Then run RPC process like this:

######################################
#                   Run RPC Processes                   #
######################################
config = 'google/vit-base-patch16-224'
num_layers = 12

num_batches = 1
batch_size = 256

img = torch.randn(3, 384, 384)
imgs = [img for i in range(batch_size)]

feature_extractor = ViTFeatureExtractor.from_pretrained(config)
def run_master(split_size):
    # put the two model parts on worker1 and worker2 respectively
    print("Run mastering \n")
    for si in range(len(split_size)):
        model = DistViT(split_size[si], ["worker0", "worker1"], config, num_layers)
        inputs = feature_extractor(images=imgs, return_tensors="pt")
        for i in range(num_batches):
            # generate random inputs and labels       
            outputs = model(**inputs)


def run_worker(rank, world_size, num_split):
     # run on local host
    os.environ['MASTER_ADDR'] = '127.0.0.1'
    os.environ['MASTER_PORT'] = '29501'

    # Higher timeout is added to accommodate for kernel compilation time in case of ROCm.
    options = rpc.TensorPipeRpcBackendOptions(num_worker_threads=256,rpc_timeout=3000)

    if rank == 0:
        rpc.init_rpc(
            "worker0",
            rank=rank,
            world_size=world_size,
            rpc_backend_options=options
        )
        run_master(num_split)
    else:
        rpc.init_rpc(
            "worker1",
            rank=rank,
            world_size=world_size,
            rpc_backend_options=options
        )
        pass

    rpc.shutdown()

The main function:

if __name__=="__main__":
    world_size = 2
    rank=int(sys.argv[1])
    num_split=[8]

    print(f"{config}, {num_layers}, {num_split}")
    
    tik = time.time()
    run_worker(rank, world_size, num_split)
    tok = time.time()
    print(f"Total program execution time = {tok - tik}")

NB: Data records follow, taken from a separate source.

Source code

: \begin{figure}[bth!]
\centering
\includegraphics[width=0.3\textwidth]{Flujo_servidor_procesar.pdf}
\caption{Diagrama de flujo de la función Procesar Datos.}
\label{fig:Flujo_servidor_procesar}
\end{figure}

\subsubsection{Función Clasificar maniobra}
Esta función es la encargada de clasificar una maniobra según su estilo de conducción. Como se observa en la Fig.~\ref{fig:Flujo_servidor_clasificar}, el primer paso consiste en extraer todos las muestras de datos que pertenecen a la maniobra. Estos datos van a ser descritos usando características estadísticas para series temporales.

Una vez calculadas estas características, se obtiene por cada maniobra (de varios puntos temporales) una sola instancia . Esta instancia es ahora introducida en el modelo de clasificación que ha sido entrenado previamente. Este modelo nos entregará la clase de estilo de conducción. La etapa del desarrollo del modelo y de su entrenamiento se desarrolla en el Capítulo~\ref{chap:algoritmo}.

It needs to import transformers package with the command:

pip install transformers

The whole script is uploaded in ubuntu pastebin

I run it on my macOS with PyTorch 1.8.1 CPU-only, the running command is like this:
on the first terminal:

python pipeline_parallelism.py 0

on the second terminal:

python pipeline_parallelism.py 1

I use top command to check the memory usage, and after each forward, the memory increases about 3MB until OOM or the RPC shutdown. Could anyone help me to fix or find the problem? Thank you very much!

This looks interesting!

I think firs you need to limit the debugging scope. For example, if you change the microbatch size to 1, will it still cause memory leak? If so, then the issue at least is not microbatching in pipeline parallelism.

On the other hand, have you tried PyTorch native pipeline parallelism API here?

Hi Yi Wang,

Thanks for your reply! When I limit the microbatch size to 1 and change the num_batches to 10, the memory leak problem exists. I will continue to debug this, any suggestions?

Thank you for recommending this API But PyTorch native pipeline parallelism API seems not to work for multiple distributed machines, right? Currently we want to build pipeline parallelism for multiple nodes.

Best,
Yang

I will continue to debug this, any suggestions?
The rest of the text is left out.